* Description of the task *
A verbatim reproduction of the lines below, from the line containing "Shield Study Engineering](#general-shield-study-engineering)" through the line containing "### Preparations", both ends included, is the whole required output.

(Data extracted from a collection)
________________________
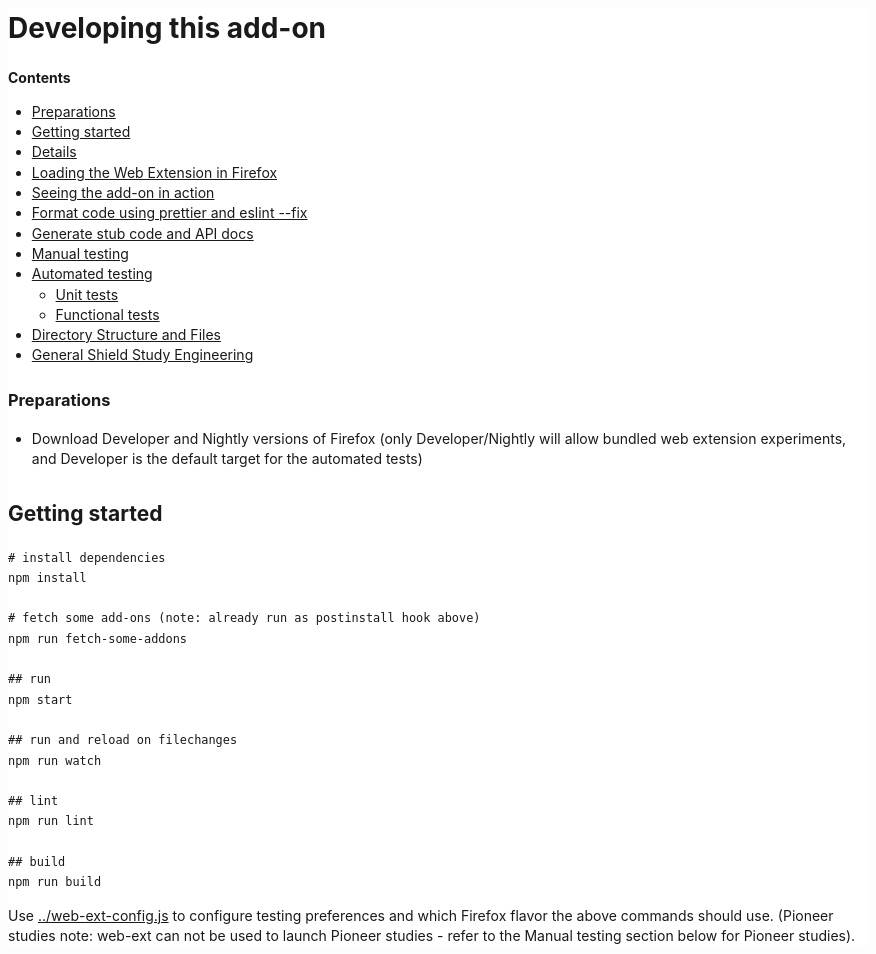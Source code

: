 # Developing this add-on





**Contents**

* [Preparations](#preparations)
* [Getting started](#getting-started)
* [Details](#details)
* [Loading the Web Extension in Firefox](#loading-the-web-extension-in-firefox)
* [Seeing the add-on in action](#seeing-the-add-on-in-action)
* [Format code using prettier and eslint --fix](#format-code-using-prettier-and-eslint---fix)
* [Generate stub code and API docs](#generate-stub-code-and-api-docs)
* [Manual testing](#manual-testing)
* [Automated testing](#automated-testing)
  * [Unit tests](#unit-tests)
  * [Functional tests](#functional-tests)
* [Directory Structure and Files](#directory-structure-and-files)
* [General Shield Study Engineering](#general-shield-study-engineering)



### Preparations

* Download Developer and Nightly versions of Firefox (only Developer/Nightly will allow bundled web extension experiments, and Developer is the default target for the automated tests)

## Getting started

```shell
# install dependencies
npm install

# fetch some add-ons (note: already run as postinstall hook above)
npm run fetch-some-addons

## run
npm start

## run and reload on filechanges
npm run watch

## lint
npm run lint

## build
npm run build
```

Use [../web-ext-config.js](../web-ext-config.js) to configure testing preferences and which Firefox flavor the above commands should use. (Pioneer studies note: web-ext can not be used to launch Pioneer studies - refer to the Manual testing section below for Pioneer studies).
________________________
* Exercise response *
* [General Shield Study Engineering](#general-shield-study-engineering)



### Preparations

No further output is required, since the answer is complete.